+++ RECORDS FOR THIS TASK
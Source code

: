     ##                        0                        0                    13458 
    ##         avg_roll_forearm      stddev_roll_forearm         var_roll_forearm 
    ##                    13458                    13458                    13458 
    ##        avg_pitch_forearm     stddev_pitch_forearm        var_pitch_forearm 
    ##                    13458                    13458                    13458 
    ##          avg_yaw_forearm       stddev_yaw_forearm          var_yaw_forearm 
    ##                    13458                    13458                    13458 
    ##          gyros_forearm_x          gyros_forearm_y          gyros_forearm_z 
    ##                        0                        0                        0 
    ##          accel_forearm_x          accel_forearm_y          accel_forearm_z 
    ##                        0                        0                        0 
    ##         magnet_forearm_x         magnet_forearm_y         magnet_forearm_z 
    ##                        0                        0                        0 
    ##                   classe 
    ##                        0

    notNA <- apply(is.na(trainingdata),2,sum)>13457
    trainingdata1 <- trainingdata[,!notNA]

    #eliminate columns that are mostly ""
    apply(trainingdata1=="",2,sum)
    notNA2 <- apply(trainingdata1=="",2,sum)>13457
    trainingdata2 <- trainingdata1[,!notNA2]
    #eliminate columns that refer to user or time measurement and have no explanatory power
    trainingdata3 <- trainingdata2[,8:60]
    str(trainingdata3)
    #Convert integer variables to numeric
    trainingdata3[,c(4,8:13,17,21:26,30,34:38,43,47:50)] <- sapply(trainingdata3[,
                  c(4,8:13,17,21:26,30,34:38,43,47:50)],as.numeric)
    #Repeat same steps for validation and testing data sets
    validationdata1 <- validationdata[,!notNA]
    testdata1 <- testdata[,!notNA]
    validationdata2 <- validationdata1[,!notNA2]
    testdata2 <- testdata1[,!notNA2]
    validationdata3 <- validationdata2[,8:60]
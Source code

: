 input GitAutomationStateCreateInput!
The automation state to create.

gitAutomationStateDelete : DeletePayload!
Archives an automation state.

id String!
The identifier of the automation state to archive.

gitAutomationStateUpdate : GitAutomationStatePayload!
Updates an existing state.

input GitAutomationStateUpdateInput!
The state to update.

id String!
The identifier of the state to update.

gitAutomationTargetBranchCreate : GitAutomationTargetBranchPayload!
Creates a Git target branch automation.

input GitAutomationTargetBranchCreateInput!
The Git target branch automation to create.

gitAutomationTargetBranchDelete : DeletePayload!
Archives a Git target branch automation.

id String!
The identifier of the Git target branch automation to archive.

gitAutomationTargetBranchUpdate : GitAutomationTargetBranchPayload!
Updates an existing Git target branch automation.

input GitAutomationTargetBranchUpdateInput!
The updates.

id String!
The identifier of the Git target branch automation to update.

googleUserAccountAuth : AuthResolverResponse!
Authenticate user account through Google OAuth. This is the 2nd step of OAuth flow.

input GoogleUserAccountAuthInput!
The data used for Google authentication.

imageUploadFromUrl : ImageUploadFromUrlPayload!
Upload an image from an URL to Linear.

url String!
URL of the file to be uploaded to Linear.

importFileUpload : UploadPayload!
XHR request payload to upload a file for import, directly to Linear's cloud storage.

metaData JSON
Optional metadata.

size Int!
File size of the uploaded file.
++++++
> [WHAT THE EXERCISE ASKS]:
Reproduce, word for word, the lines of the data from the one that contains "metaData JSON" to the end, both ends included.

> [RESPONSE FOR THIS EXERCISE]:
metaData JSON
Optional metadata.

size Int!
File size of the uploaded file.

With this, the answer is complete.